*** Block opens ***

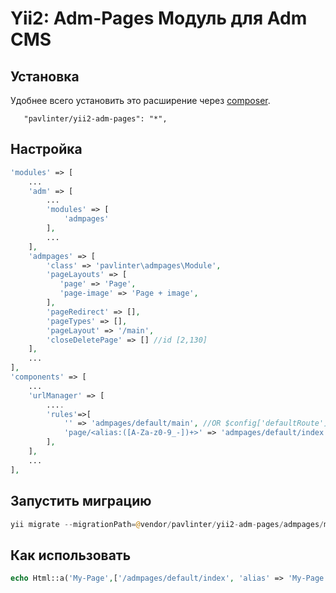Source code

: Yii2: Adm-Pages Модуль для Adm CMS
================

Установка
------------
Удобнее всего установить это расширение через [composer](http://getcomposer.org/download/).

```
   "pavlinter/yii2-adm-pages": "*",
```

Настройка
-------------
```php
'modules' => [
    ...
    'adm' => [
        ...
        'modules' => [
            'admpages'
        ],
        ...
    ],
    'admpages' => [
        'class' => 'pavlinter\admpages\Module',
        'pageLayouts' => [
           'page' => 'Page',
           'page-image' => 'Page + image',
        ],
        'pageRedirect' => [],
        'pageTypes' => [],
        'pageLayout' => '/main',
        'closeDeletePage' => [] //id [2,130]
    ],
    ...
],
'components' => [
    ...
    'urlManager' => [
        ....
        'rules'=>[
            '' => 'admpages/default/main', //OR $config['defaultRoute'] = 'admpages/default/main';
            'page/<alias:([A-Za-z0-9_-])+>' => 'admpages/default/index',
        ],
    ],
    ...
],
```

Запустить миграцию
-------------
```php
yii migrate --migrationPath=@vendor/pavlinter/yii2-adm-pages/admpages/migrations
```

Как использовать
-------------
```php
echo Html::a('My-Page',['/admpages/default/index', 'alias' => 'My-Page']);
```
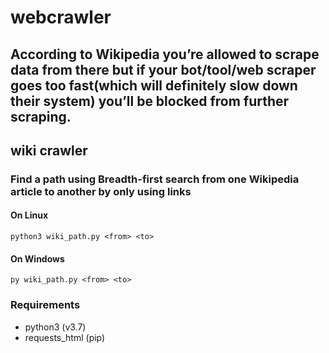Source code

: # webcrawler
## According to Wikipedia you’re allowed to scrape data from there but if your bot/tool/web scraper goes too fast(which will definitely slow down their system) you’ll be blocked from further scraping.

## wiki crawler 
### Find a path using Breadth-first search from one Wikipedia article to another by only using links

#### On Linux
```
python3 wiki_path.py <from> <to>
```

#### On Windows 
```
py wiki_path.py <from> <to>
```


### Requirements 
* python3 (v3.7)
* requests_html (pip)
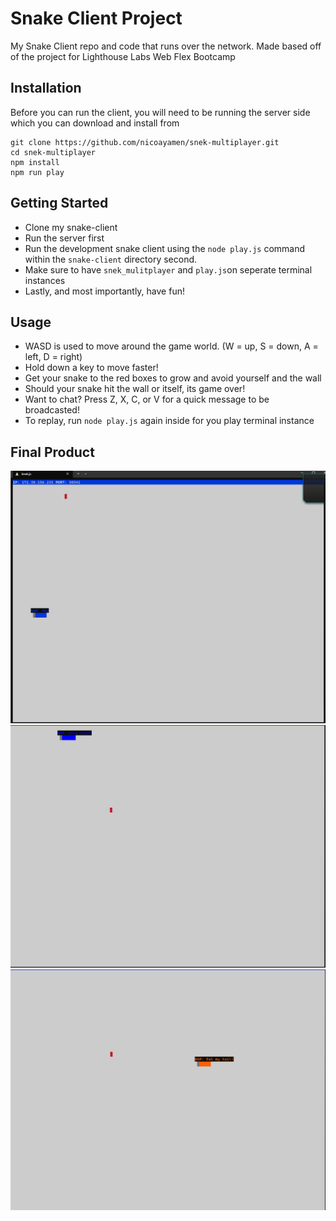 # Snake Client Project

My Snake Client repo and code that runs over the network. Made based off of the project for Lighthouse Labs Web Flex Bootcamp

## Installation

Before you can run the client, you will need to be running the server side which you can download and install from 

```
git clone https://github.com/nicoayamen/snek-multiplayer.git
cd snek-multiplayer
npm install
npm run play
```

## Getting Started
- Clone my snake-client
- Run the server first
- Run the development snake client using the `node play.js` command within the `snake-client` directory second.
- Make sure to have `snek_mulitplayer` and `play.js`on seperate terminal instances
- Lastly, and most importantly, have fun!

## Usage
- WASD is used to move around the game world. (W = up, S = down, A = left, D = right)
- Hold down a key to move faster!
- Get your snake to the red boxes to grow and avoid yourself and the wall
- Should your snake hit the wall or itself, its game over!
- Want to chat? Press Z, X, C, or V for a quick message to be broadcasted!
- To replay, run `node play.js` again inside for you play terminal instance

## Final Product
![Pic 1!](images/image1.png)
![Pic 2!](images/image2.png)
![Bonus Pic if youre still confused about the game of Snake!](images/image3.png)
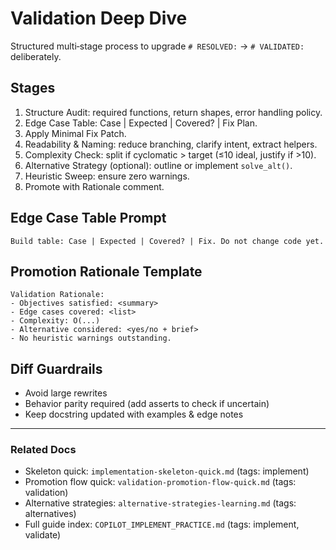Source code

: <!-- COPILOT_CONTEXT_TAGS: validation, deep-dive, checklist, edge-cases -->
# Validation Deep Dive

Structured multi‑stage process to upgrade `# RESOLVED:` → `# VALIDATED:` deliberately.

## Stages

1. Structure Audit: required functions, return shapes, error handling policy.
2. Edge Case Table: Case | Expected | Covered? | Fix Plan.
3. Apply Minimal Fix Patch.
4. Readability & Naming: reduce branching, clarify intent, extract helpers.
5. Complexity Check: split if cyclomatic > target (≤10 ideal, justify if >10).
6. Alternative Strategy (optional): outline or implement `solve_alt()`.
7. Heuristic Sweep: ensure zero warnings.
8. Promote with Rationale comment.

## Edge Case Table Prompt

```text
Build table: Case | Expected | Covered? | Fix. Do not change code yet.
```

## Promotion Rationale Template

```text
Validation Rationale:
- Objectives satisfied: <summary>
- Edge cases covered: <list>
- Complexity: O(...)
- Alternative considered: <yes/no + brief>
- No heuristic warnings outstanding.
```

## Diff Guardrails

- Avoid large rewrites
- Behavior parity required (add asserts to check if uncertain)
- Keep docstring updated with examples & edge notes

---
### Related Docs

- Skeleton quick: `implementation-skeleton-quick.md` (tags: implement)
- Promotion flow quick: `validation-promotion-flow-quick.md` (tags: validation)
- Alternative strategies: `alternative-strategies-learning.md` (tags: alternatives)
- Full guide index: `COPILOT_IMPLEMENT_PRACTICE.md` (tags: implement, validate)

*** Block closes ***

== Work required ==
Search the entries above for lines containing the word "implement", and copy each one.

== Reply ==
6. Alternative Strategy (optional): outline or implement `solve_alt()`.
- Skeleton quick: `implementation-skeleton-quick.md` (tags: implement)
- Full guide index: `COPILOT_IMPLEMENT_PRACTICE.md` (tags: implement, validate)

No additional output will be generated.